*** Data records

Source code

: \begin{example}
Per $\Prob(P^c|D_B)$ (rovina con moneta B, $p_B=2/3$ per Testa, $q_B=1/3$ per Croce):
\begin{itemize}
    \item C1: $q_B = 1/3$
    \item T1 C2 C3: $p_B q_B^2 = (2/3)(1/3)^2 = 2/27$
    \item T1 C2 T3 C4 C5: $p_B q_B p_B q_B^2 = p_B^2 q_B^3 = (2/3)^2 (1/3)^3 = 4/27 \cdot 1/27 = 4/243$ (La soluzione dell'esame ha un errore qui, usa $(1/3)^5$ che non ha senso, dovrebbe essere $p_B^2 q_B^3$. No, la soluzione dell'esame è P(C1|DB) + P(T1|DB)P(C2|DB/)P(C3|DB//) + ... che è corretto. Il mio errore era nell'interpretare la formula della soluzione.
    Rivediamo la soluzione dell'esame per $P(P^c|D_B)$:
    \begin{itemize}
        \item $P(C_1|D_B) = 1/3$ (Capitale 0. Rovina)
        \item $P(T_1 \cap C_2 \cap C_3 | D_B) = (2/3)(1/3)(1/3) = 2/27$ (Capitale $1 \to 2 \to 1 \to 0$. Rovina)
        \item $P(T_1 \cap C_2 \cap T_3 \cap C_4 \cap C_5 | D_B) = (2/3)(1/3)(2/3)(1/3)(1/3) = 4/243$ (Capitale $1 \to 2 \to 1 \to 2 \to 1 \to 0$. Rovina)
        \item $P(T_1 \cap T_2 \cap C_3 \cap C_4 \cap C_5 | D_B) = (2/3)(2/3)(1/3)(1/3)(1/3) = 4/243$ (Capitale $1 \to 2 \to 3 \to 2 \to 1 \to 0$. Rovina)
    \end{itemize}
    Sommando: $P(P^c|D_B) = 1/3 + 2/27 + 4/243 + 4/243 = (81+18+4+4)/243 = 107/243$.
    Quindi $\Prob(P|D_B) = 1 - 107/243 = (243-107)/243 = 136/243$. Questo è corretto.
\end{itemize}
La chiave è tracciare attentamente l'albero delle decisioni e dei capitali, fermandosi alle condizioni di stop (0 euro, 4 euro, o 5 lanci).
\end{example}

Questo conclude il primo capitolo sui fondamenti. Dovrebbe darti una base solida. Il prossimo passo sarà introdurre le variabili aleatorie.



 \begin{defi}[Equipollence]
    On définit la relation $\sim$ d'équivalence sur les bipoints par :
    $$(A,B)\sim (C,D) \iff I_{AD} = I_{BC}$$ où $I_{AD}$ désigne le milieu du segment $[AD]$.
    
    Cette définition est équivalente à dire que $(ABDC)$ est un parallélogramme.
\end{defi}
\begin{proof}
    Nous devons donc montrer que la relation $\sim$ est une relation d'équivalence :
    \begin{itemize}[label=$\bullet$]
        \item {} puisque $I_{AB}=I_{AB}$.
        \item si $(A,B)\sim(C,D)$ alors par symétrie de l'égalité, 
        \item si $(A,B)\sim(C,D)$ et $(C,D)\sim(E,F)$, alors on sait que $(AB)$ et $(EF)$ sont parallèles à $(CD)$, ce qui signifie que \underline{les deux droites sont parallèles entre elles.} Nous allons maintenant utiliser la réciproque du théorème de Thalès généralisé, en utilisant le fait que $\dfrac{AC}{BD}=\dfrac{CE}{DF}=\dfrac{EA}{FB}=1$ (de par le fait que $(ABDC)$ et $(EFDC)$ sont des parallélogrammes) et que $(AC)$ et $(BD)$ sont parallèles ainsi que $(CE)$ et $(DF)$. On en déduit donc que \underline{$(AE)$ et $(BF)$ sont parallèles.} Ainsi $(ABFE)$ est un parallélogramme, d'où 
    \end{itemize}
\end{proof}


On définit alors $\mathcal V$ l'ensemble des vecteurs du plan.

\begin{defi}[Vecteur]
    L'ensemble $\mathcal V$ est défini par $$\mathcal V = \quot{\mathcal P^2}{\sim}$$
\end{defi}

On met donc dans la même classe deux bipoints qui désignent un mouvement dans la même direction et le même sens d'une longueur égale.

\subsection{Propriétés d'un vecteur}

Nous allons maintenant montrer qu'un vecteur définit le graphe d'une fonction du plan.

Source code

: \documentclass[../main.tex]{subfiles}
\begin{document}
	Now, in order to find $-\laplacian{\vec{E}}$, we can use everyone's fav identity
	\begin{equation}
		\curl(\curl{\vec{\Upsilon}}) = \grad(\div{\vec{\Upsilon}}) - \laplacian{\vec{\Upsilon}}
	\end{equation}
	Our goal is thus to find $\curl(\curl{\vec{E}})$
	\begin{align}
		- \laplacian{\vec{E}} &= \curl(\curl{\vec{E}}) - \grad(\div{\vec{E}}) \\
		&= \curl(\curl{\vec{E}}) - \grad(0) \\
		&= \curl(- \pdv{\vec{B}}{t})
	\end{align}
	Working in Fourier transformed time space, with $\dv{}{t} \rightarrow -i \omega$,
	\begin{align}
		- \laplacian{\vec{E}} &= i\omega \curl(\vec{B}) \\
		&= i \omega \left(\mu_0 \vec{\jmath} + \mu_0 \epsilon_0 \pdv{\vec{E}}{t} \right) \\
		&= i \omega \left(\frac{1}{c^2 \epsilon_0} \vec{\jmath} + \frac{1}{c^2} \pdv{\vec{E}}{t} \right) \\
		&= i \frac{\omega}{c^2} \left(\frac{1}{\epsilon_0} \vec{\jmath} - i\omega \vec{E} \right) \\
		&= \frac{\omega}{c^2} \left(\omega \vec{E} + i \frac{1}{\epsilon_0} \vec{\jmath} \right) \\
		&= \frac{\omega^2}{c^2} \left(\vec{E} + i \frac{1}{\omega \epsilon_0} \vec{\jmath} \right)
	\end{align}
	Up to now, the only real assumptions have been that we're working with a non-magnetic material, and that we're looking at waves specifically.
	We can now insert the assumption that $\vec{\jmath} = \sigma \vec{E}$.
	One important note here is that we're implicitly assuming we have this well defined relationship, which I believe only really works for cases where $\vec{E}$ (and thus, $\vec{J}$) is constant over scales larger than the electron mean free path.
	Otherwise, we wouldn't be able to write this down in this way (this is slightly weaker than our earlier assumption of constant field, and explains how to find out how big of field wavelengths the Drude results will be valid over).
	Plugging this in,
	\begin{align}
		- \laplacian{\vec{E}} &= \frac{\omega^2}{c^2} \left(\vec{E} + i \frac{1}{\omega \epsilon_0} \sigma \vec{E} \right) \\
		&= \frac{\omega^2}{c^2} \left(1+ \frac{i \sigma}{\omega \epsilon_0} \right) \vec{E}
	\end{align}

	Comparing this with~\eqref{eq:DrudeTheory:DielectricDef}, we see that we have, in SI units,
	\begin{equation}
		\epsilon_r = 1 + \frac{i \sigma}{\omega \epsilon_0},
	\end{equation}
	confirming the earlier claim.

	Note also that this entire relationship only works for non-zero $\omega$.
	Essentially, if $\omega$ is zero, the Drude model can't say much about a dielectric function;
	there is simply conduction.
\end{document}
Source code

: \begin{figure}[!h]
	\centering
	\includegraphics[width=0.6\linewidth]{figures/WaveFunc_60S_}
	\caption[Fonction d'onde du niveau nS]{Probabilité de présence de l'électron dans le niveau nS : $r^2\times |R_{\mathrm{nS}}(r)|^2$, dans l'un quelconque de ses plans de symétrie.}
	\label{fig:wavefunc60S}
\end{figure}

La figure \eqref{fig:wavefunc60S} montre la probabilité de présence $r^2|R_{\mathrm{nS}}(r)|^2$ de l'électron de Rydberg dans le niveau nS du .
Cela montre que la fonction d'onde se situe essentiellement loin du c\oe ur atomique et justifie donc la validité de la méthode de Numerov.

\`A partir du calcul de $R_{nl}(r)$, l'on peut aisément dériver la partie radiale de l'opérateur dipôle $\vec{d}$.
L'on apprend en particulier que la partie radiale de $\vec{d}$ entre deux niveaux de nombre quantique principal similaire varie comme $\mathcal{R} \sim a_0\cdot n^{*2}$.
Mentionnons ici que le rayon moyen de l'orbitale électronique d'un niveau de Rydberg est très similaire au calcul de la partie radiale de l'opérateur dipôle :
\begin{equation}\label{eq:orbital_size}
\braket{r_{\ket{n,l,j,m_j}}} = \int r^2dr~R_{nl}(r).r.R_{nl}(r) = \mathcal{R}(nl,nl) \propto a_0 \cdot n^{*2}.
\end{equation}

******

Exercise:
Return only the number of lines in the data above that hold the word "ensemble".

Your response:
2